Below are records to reproduce in full; copy them exactly but keep the pictures out.

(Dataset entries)
++++++
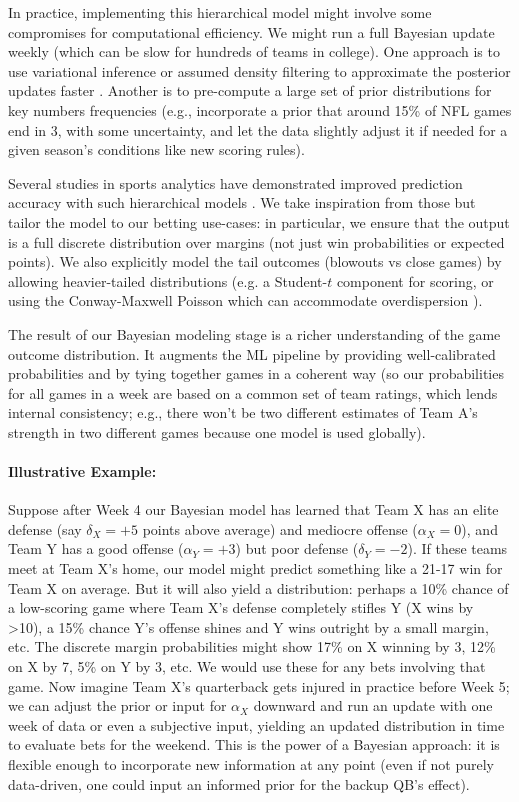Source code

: \documentclass[12pt]{article}
\begin{document}
In practice, implementing this hierarchical model might involve some compromises for computational efficiency. We might run a full Bayesian update weekly (which can be slow for hundreds of teams in college). One approach is to use variational inference or assumed density filtering to approximate the posterior updates faster \cite{Macri2025}. Another is to pre-compute a large set of prior distributions for key numbers frequencies (e.g., incorporate a prior that around 15\% of NFL games end in 3, with some uncertainty, and let the data slightly adjust it if needed for a given season’s conditions like new scoring rules).

Several studies in sports analytics have demonstrated improved prediction accuracy with such hierarchical models \cite{Egidi2018, Owen2011}. We take inspiration from those but tailor the model to our betting use-cases: in particular, we ensure that the output is a full discrete distribution over margins (not just win probabilities or expected points). We also explicitly model the tail outcomes (blowouts vs close games) by allowing heavier-tailed distributions (e.g. a Student-$t$ component for scoring, or using the Conway-Maxwell Poisson which can accommodate overdispersion \cite{Karlis2009}). 

The result of our Bayesian modeling stage is a richer understanding of the game outcome distribution. It augments the ML pipeline by providing well-calibrated probabilities and by tying together games in a coherent way (so our probabilities for all games in a week are based on a common set of team ratings, which lends internal consistency; e.g., there won’t be two different estimates of Team A’s strength in two different games because one model is used globally). 

\paragraph{Illustrative Example:} Suppose after Week 4 our Bayesian model has learned that Team X has an elite defense (say $\delta_{X} = +5$ points above average) and mediocre offense ($\alpha_X = 0$), and Team Y has a good offense ($\alpha_Y = +3$) but poor defense ($\delta_Y = -2$). If these teams meet at Team X’s home, our model might predict something like a 21-17 win for Team X on average. But it will also yield a distribution: perhaps a 10\% chance of a low-scoring game where Team X’s defense completely stifles Y (X wins by >10), a 15\% chance Y’s offense shines and Y wins outright by a small margin, etc. The discrete margin probabilities might show 17\% on X winning by 3, 12\% on X by 7, 5\% on Y by 3, etc. We would use these for any bets involving that game. Now imagine Team X’s quarterback gets injured in practice before Week 5; we can adjust the prior or input for $\alpha_X$ downward and run an update with one week of data or even a subjective input, yielding an updated distribution in time to evaluate bets for the weekend. This is the power of a Bayesian approach: it is flexible enough to incorporate new information at any point (even if not purely data-driven, one could input an informed prior for the backup QB’s effect).
\end{document}
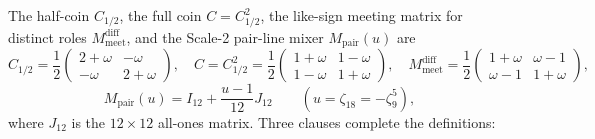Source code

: The half-coin $C_{1/2}$, the full coin $C = C_{1/2}^2$, the like-sign
meeting matrix for distinct roles $M_{\mathrm{meet}}^{\mathrm{diff}}$, and the Scale-2 pair-line mixer
$M_{\mathrm{pair}}(u)$ are
\begin{equation}
C_{1/2} = \frac{1}{2}\begin{pmatrix} 2 + \omega & -\omega \\ -\omega & 2 + \omega \end{pmatrix},
\quad
C = C_{1/2}^2 = \frac{1}{2}\begin{pmatrix} 1 + \omega & 1 - \omega \\ 1 - \omega & 1 + \omega \end{pmatrix},
\quad
M_{\mathrm{meet}}^{\mathrm{diff}} = \frac{1}{2}\begin{pmatrix} 1 + \omega & \omega - 1 \\ \omega - 1 & 1 + \omega \end{pmatrix},
\label{eq:coin}
\end{equation}
\begin{equation}
M_{\mathrm{pair}}(u) = I_{12} + \frac{u - 1}{12} J_{12} \qquad (u = \zeta_{18} = -\zeta_9^5),
\label{eq:mpair}
\end{equation}
where $J_{12}$ is the $12 \times 12$ all-ones matrix. Three clauses complete the definitions:

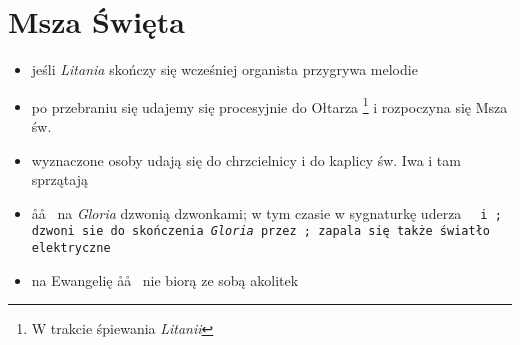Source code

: \section{Msza Święta}

\begin{itemize}
	\item jeśli \textit{Litania} skończy się wcześniej organista przygrywa
	      melodie
	\item po przebraniu się udajemy się procesyjnie do Ołtarza \footnote{W
		      trakcie śpiewania \textit{Litanii}} i rozpoczyna się Msza św.
	\item wyznaczone osoby udają się do chrzcielnicy i do kaplicy św. Iwa i tam
	      sprzątają
	\item \aa\aa~ na \textit{Gloria} dzwonią dzwonkami; w tym czasie w
	      sygnaturkę uderza \tt~ i \zz; dzwoni sie do skończenia
	      \textit{Gloria} przez \ii; zapala się także światło elektryczne
	\item na Ewangelię \aa\aa~ nie biorą ze sobą akolitek
\end{itemize}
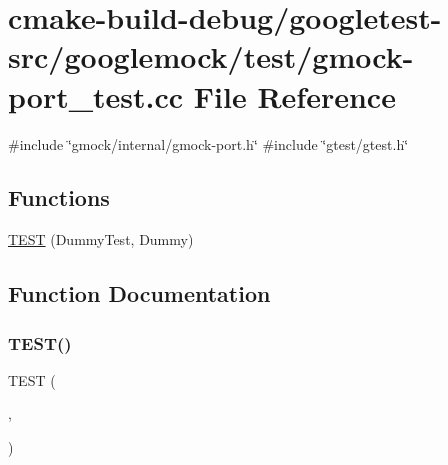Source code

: \hypertarget{gmock-port__test_8cc}{}\section{cmake-\/build-\/debug/googletest-\/src/googlemock/test/gmock-\/port\+\_\+test.cc File Reference}
\label{gmock-port__test_8cc}
{\ttfamily \#include \char`\"{}gmock/internal/gmock-\/port.\+h\char`\"{}}\newline
{\ttfamily \#include \char`\"{}gtest/gtest.\+h\char`\"{}}\newline
\subsection*{Functions}
\begin{DoxyCompactItemize}
\item 
\mbox{\hyperlink{gmock-port__test_8cc_a63812c9ef0cbc6907a251ccf919da78e}{T\+E\+ST}} (Dummy\+Test, Dummy)
\end{DoxyCompactItemize}


\subsection{Function Documentation}
\mbox{\label{gmock-port__test_8cc_a63812c9ef0cbc6907a251ccf919da78e}} 
\subsubsection{\texorpdfstring{TEST()}{TEST()}}
{\footnotesize\ttfamily T\+E\+ST (\begin{DoxyParamCaption}\item[{Dummy\+Test}]{,  }\item[{Dummy}]{ }\end{DoxyParamCaption})}

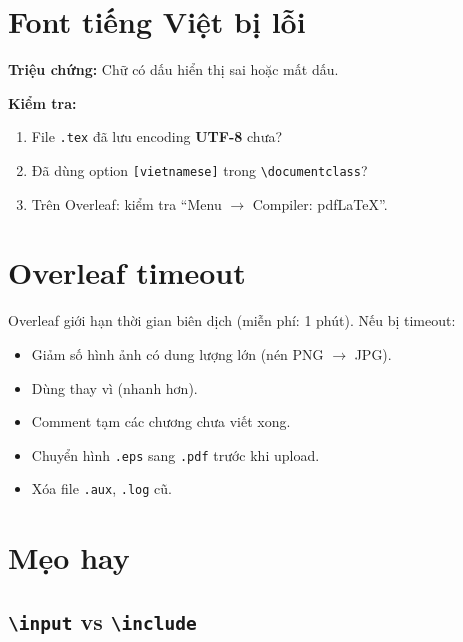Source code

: \section{Font tiếng Việt bị lỗi}

\textbf{Triệu chứng:} Chữ có dấu hiển thị sai hoặc mất dấu.

\textbf{Kiểm tra:}
\begin{enumerate}
  \item File \texttt{.tex} đã lưu encoding \textbf{UTF-8} chưa?
  \item Đã dùng option \texttt{[vietnamese]} trong \verb|\documentclass|?
  \item Trên Overleaf: kiểm tra ``Menu $\rightarrow$ Compiler: pdfLaTeX''.
\end{enumerate}

\section{Overleaf timeout}

Overleaf giới hạn thời gian biên dịch (miễn phí: 1 phút). Nếu bị timeout:

\begin{itemize}
  \item Giảm số hình ảnh có dung lượng lớn (nén PNG $\rightarrow$ JPG).
  \item Dùng \verb|| thay vì \verb|| (nhanh hơn).
  \item Comment tạm các chương chưa viết xong.
  \item Chuyển hình \texttt{.eps} sang \texttt{.pdf} trước khi upload.
  \item Xóa file \texttt{.aux}, \texttt{.log} cũ.
\end{itemize}

\section{Mẹo hay}

\subsection{\texttt{\textbackslash input} vs \texttt{\textbackslash include}}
++++++
* _Answer to this task_
Source code

: \documentclass[12pt]{article}
\begin{document}
In practice, implementing this hierarchical model might involve some compromises for computational efficiency. We might run a full Bayesian update weekly (which can be slow for hundreds of teams in college). One approach is to use variational inference or assumed density filtering to approximate the posterior updates faster \cite{Macri2025}. Another is to pre-compute a large set of prior distributions for key numbers frequencies (e.g., incorporate a prior that around 15\% of NFL games end in 3, with some uncertainty, and let the data slightly adjust it if needed for a given season’s conditions like new scoring rules).

Several studies in sports analytics have demonstrated improved prediction accuracy with such hierarchical models \cite{Egidi2018, Owen2011}. We take inspiration from those but tailor the model to our betting use-cases: in particular, we ensure that the output is a full discrete distribution over margins (not just win probabilities or expected points). We also explicitly model the tail outcomes (blowouts vs close games) by allowing heavier-tailed distributions (e.g. a Student-$t$ component for scoring, or using the Conway-Maxwell Poisson which can accommodate overdispersion \cite{Karlis2009}). 

The result of our Bayesian modeling stage is a richer understanding of the game outcome distribution. It augments the ML pipeline by providing well-calibrated probabilities and by tying together games in a coherent way (so our probabilities for all games in a week are based on a common set of team ratings, which lends internal consistency; e.g., there won’t be two different estimates of Team A’s strength in two different games because one model is used globally). 

\paragraph{Illustrative Example:} Suppose after Week 4 our Bayesian model has learned that Team X has an elite defense (say $\delta_{X} = +5$ points above average) and mediocre offense ($\alpha_X = 0$), and Team Y has a good offense ($\alpha_Y = +3$) but poor defense ($\delta_Y = -2$). If these teams meet at Team X’s home, our model might predict something like a 21-17 win for Team X on average. But it will also yield a distribution: perhaps a 10\% chance of a low-scoring game where Team X’s defense completely stifles Y (X wins by >10), a 15\% chance Y’s offense shines and Y wins outright by a small margin, etc. The discrete margin probabilities might show 17\% on X winning by 3, 12\% on X by 7, 5\% on Y by 3, etc. We would use these for any bets involving that game. Now imagine Team X’s quarterback gets injured in practice before Week 5; we can adjust the prior or input for $\alpha_X$ downward and run an update with one week of data or even a subjective input, yielding an updated distribution in time to evaluate bets for the weekend. This is the power of a Bayesian approach: it is flexible enough to incorporate new information at any point (even if not purely data-driven, one could input an informed prior for the backup QB’s effect).
\end{document}
Source code

: The half-coin $C_{1/2}$, the full coin $C = C_{1/2}^2$, the like-sign
meeting matrix for distinct roles $M_{\mathrm{meet}}^{\mathrm{diff}}$, and the Scale-2 pair-line mixer
$M_{\mathrm{pair}}(u)$ are
\begin{equation}
C_{1/2} = \frac{1}{2}\begin{pmatrix} 2 + \omega & -\omega \\ -\omega & 2 + \omega \end{pmatrix},
\quad
C = C_{1/2}^2 = \frac{1}{2}\begin{pmatrix} 1 + \omega & 1 - \omega \\ 1 - \omega & 1 + \omega \end{pmatrix},
\quad
M_{\mathrm{meet}}^{\mathrm{diff}} = \frac{1}{2}\begin{pmatrix} 1 + \omega & \omega - 1 \\ \omega - 1 & 1 + \omega \end{pmatrix},
\label{eq:coin}
\end{equation}
\begin{equation}
M_{\mathrm{pair}}(u) = I_{12} + \frac{u - 1}{12} J_{12} \qquad (u = \zeta_{18} = -\zeta_9^5),
\label{eq:mpair}
\end{equation}
where $J_{12}$ is the $12 \times 12$ all-ones matrix. Three clauses complete the definitions:

Source code

: \section{Msza Święta}

\begin{itemize}
	\item jeśli \textit{Litania} skończy się wcześniej organista przygrywa
	      melodie
	\item po przebraniu się udajemy się procesyjnie do Ołtarza \footnote{W
		      trakcie śpiewania \textit{Litanii}} i rozpoczyna się Msza św.
	\item wyznaczone osoby udają się do chrzcielnicy i do kaplicy św. Iwa i tam
	      sprzątają
	\item \aa\aa~ na \textit{Gloria} dzwonią dzwonkami; w tym czasie w
	      sygnaturkę uderza \tt~ i \zz; dzwoni sie do skończenia
	      \textit{Gloria} przez \ii; zapala się także światło elektryczne
	\item na Ewangelię \aa\aa~ nie biorą ze sobą akolitek
\end{itemize}
Source code

: \hypertarget{gmock-port__test_8cc}{}\section{cmake-\/build-\/debug/googletest-\/src/googlemock/test/gmock-\/port\+\_\+test.cc File Reference}
\label{gmock-port__test_8cc}
{\ttfamily \#include \char`\"{}gmock/internal/gmock-\/port.\+h\char`\"{}}\newline
{\ttfamily \#include \char`\"{}gtest/gtest.\+h\char`\"{}}\newline
\subsection*{Functions}
\begin{DoxyCompactItemize}
\item 
\mbox{\hyperlink{gmock-port__test_8cc_a63812c9ef0cbc6907a251ccf919da78e}{T\+E\+ST}} (Dummy\+Test, Dummy)
\end{DoxyCompactItemize}


\subsection{Function Documentation}
\mbox{\label{gmock-port__test_8cc_a63812c9ef0cbc6907a251ccf919da78e}} 
\subsubsection{\texorpdfstring{TEST()}{TEST()}}
{\footnotesize\ttfamily T\+E\+ST (\begin{DoxyParamCaption}\item[{Dummy\+Test}]{,  }\item[{Dummy}]{ }\end{DoxyParamCaption})}

Source code

: \section{Font tiếng Việt bị lỗi}

\textbf{Triệu chứng:} Chữ có dấu hiển thị sai hoặc mất dấu.

\textbf{Kiểm tra:}
\begin{enumerate}
  \item File \texttt{.tex} đã lưu encoding \textbf{UTF-8} chưa?
  \item Đã dùng option \texttt{[vietnamese]} trong \verb|\documentclass|?
  \item Trên Overleaf: kiểm tra ``Menu $\rightarrow$ Compiler: pdfLaTeX''.
\end{enumerate}

\section{Overleaf timeout}

Overleaf giới hạn thời gian biên dịch (miễn phí: 1 phút). Nếu bị timeout:

\begin{itemize}
  \item Giảm số hình ảnh có dung lượng lớn (nén PNG $\rightarrow$ JPG).
  \item Dùng \verb|| thay vì \verb|| (nhanh hơn).
  \item Comment tạm các chương chưa viết xong.
  \item Chuyển hình \texttt{.eps} sang \texttt{.pdf} trước khi upload.
  \item Xóa file \texttt{.aux}, \texttt{.log} cũ.
\end{itemize}

\section{Mẹo hay}

\subsection{\texttt{\textbackslash input} vs \texttt{\textbackslash include}}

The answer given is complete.